## ABOUT THIS EXERCISE:
The entries below are to be transcribed in full, without their images.

-*-*-

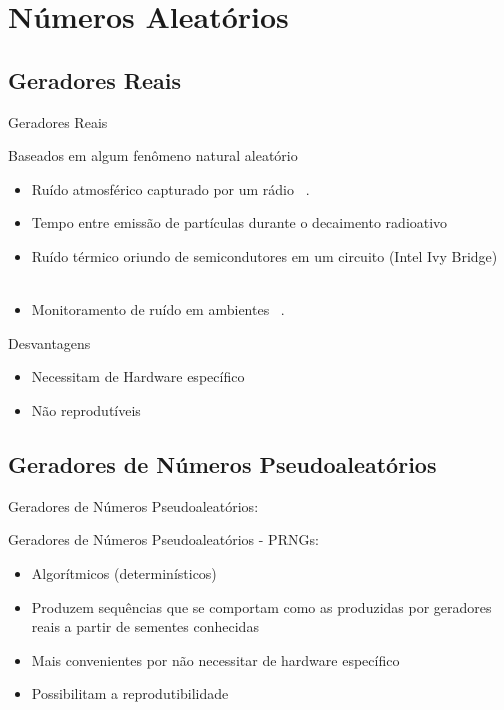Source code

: \documentclass[xcolor=dvipsnames]{beamer}
\begin{document}
\section{Números Aleatórios}
\subsection{Geradores Reais}
  \begin{frame}{Geradores Reais}
    \begin{block}{Baseados em algum fenômeno natural aleatório}
      \begin{itemize}
	\item Ruído atmosférico capturado por um rádio ~\cite[(random.org)]{RANDOM.ORG}.
	\pause
	\item Tempo entre emissão de partículas durante o decaimento radioativo ~\cite[HOTBITS]{HOTBITS}
	\pause
	\item Ruído térmico oriundo de semicondutores em um circuito (Intel Ivy Bridge)~\cite[]{IVY.REPORT} ~\cite[]{IVY.TROJAN}
	\pause
	\item Monitoramento de ruído em ambientes ~\cite{audio.entropy}.
	\pause
      \end{itemize}
    \end{block}
    \begin{block}{Desvantagens}
      \begin{itemize}
	\item Necessitam de Hardware específico
	\pause
	\item Não reprodutíveis
      \end{itemize}
    \end{block}
  \end{frame}

\subsection{Geradores de Números Pseudoaleatórios}
\begin{frame}{Geradores de Números Pseudoaleatórios:}
  \begin{block}{Geradores de Números Pseudoaleatórios - PRNGs:}
    \begin{itemize}
      \item Algorítmicos (determinísticos)
      \pause
      \item Produzem sequências que se comportam como as produzidas por geradores reais a partir de sementes conhecidas~\cite{LEcuyer:98}
      \pause
      \item Mais convenientes por não necessitar de hardware específico
      \pause
      \item Possibilitam a reprodutibilidade
      \pause
    \end{itemize}
  \end{block}
\end{frame}
\end{document}

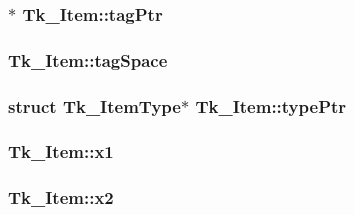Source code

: \subsubsection[{\texorpdfstring{tag\+Ptr}{tagPtr}}]{$\ast$ Tk\+\_\+\+Item\+::tag\+Ptr}\hypertarget{struct_tk___item_a28c591367d6cc332e0be57ebc04af75e}{}\label{struct_tk___item_a28c591367d6cc332e0be57ebc04af75e}
\subsubsection[{\texorpdfstring{tag\+Space}{tagSpace}}]{ Tk\+\_\+\+Item\+::tag\+Space}\hypertarget{struct_tk___item_a33559e8870c9e3f4623119185c54a8da}{}\label{struct_tk___item_a33559e8870c9e3f4623119185c54a8da}
\subsubsection[{\texorpdfstring{type\+Ptr}{typePtr}}]{\setlength{\rightskip}{0pt plus 5cm}struct {\bf Tk\+\_\+\+Item\+Type}$\ast$ Tk\+\_\+\+Item\+::type\+Ptr}\hypertarget{struct_tk___item_a2b274e7dd5f04d40a45bf43cb8d5abae}{}\label{struct_tk___item_a2b274e7dd5f04d40a45bf43cb8d5abae}
\subsubsection[{\texorpdfstring{x1}{x1}}]{ Tk\+\_\+\+Item\+::x1}\hypertarget{struct_tk___item_a0fb4908b6598afb490737ae7149d4cd8}{}\label{struct_tk___item_a0fb4908b6598afb490737ae7149d4cd8}
\subsubsection[{\texorpdfstring{x2}{x2}}]{ Tk\+\_\+\+Item\+::x2}\hypertarget{struct_tk___item_a92ad5cc59f538b798b89d2e9b06e73ce}{}\label{struct_tk___item_a92ad5cc59f538b798b89d2e9b06e73ce}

-*-*-

## YOUR SOLUTION:
Source code

: \documentclass[xcolor=dvipsnames]{beamer}
\begin{document}
\section{Números Aleatórios}
\subsection{Geradores Reais}
  \begin{frame}{Geradores Reais}
    \begin{block}{Baseados em algum fenômeno natural aleatório}
      \begin{itemize}
	\item Ruído atmosférico capturado por um rádio ~\cite[(random.org)]{RANDOM.ORG}.
	\pause
	\item Tempo entre emissão de partículas durante o decaimento radioativo ~\cite[HOTBITS]{HOTBITS}
	\pause
	\item Ruído térmico oriundo de semicondutores em um circuito (Intel Ivy Bridge)~\cite[]{IVY.REPORT} ~\cite[]{IVY.TROJAN}
	\pause
	\item Monitoramento de ruído em ambientes ~\cite{audio.entropy}.
	\pause
      \end{itemize}
    \end{block}
    \begin{block}{Desvantagens}
      \begin{itemize}
	\item Necessitam de Hardware específico
	\pause
	\item Não reprodutíveis
      \end{itemize}
    \end{block}
  \end{frame}

\subsection{Geradores de Números Pseudoaleatórios}
\begin{frame}{Geradores de Números Pseudoaleatórios:}
  \begin{block}{Geradores de Números Pseudoaleatórios - PRNGs:}
    \begin{itemize}
      \item Algorítmicos (determinísticos)
      \pause
      \item Produzem sequências que se comportam como as produzidas por geradores reais a partir de sementes conhecidas~\cite{LEcuyer:98}
      \pause
      \item Mais convenientes por não necessitar de hardware específico
      \pause
      \item Possibilitam a reprodutibilidade
      \pause
    \end{itemize}
  \end{block}
\end{frame}
\end{document}

Source code

: \subsubsection[{\texorpdfstring{tag\+Ptr}{tagPtr}}]{$\ast$ Tk\+\_\+\+Item\+::tag\+Ptr}\hypertarget{struct_tk___item_a28c591367d6cc332e0be57ebc04af75e}{}\label{struct_tk___item_a28c591367d6cc332e0be57ebc04af75e}
\subsubsection[{\texorpdfstring{tag\+Space}{tagSpace}}]{ Tk\+\_\+\+Item\+::tag\+Space}\hypertarget{struct_tk___item_a33559e8870c9e3f4623119185c54a8da}{}\label{struct_tk___item_a33559e8870c9e3f4623119185c54a8da}
\subsubsection[{\texorpdfstring{type\+Ptr}{typePtr}}]{\setlength{\rightskip}{0pt plus 5cm}struct {\bf Tk\+\_\+\+Item\+Type}$\ast$ Tk\+\_\+\+Item\+::type\+Ptr}\hypertarget{struct_tk___item_a2b274e7dd5f04d40a45bf43cb8d5abae}{}\label{struct_tk___item_a2b274e7dd5f04d40a45bf43cb8d5abae}
\subsubsection[{\texorpdfstring{x1}{x1}}]{ Tk\+\_\+\+Item\+::x1}\hypertarget{struct_tk___item_a0fb4908b6598afb490737ae7149d4cd8}{}\label{struct_tk___item_a0fb4908b6598afb490737ae7149d4cd8}
\subsubsection[{\texorpdfstring{x2}{x2}}]{ Tk\+\_\+\+Item\+::x2}\hypertarget{struct_tk___item_a92ad5cc59f538b798b89d2e9b06e73ce}{}\label{struct_tk___item_a92ad5cc59f538b798b89d2e9b06e73ce}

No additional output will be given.